## [WORK REQUIRED]
Find all lines below containing the string "meta" and return them.

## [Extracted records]
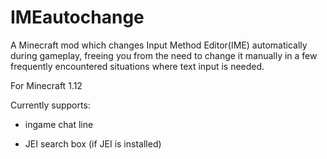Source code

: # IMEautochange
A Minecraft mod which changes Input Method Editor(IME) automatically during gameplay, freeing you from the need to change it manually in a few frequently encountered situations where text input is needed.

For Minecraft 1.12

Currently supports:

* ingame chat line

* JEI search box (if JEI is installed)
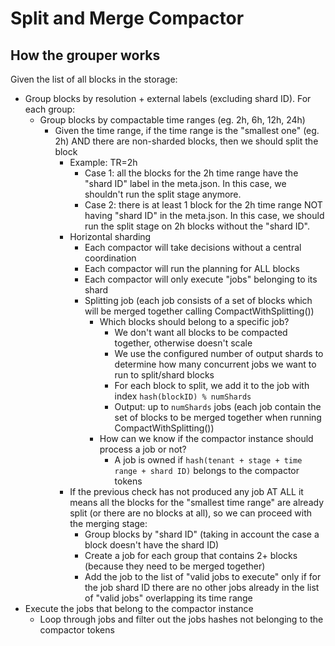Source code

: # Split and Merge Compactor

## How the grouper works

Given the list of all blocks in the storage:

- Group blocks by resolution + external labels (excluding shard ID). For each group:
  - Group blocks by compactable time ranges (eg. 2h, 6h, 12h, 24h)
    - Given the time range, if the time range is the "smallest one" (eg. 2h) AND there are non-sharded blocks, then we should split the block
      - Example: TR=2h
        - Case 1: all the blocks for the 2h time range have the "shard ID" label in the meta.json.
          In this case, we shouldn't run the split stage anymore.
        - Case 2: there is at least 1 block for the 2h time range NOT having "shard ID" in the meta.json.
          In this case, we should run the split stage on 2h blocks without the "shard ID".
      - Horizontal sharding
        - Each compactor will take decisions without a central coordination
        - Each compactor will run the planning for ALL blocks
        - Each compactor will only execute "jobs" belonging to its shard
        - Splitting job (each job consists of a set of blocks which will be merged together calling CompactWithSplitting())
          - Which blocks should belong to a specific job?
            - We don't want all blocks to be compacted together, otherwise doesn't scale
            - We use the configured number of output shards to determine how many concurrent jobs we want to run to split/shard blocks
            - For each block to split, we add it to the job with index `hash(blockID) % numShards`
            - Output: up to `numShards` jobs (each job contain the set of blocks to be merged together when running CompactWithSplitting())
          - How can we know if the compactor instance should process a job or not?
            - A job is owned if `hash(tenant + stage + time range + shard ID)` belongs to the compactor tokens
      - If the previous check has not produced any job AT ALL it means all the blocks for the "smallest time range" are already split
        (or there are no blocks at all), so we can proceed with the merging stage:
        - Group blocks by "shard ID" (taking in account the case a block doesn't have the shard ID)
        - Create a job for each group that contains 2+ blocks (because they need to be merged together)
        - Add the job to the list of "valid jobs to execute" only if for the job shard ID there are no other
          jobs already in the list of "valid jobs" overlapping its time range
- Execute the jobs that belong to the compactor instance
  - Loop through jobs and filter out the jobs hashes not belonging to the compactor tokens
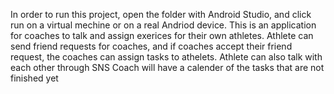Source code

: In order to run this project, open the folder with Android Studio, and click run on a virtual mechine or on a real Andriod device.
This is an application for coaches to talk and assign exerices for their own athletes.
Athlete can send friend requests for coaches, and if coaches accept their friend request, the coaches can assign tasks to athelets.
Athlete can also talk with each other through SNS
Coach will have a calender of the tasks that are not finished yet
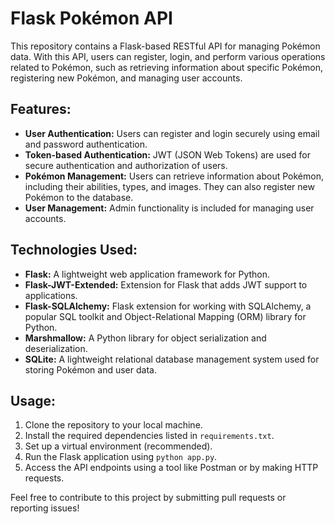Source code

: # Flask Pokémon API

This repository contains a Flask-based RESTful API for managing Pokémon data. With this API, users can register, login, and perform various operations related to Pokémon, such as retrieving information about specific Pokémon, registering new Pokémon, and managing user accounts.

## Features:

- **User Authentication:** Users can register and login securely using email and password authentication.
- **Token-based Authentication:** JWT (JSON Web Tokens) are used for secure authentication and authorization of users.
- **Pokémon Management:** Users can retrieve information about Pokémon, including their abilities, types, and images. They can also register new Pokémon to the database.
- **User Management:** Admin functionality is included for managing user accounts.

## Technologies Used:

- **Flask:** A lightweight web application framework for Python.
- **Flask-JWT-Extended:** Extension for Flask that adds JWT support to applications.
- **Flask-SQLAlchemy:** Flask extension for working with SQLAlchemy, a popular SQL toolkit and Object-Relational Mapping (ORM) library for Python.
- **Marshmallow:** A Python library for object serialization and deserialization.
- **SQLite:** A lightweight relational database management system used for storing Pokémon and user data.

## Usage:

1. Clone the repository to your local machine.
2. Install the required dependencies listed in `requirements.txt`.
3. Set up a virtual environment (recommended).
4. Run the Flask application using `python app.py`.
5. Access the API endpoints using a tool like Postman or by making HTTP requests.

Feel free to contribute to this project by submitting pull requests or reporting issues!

## [RESPONSE TO THIS EXERCISE]
        - Case 1: all the blocks for the 2h time range have the "shard ID" label in the meta.json.
        - Case 2: there is at least 1 block for the 2h time range NOT having "shard ID" in the meta.json.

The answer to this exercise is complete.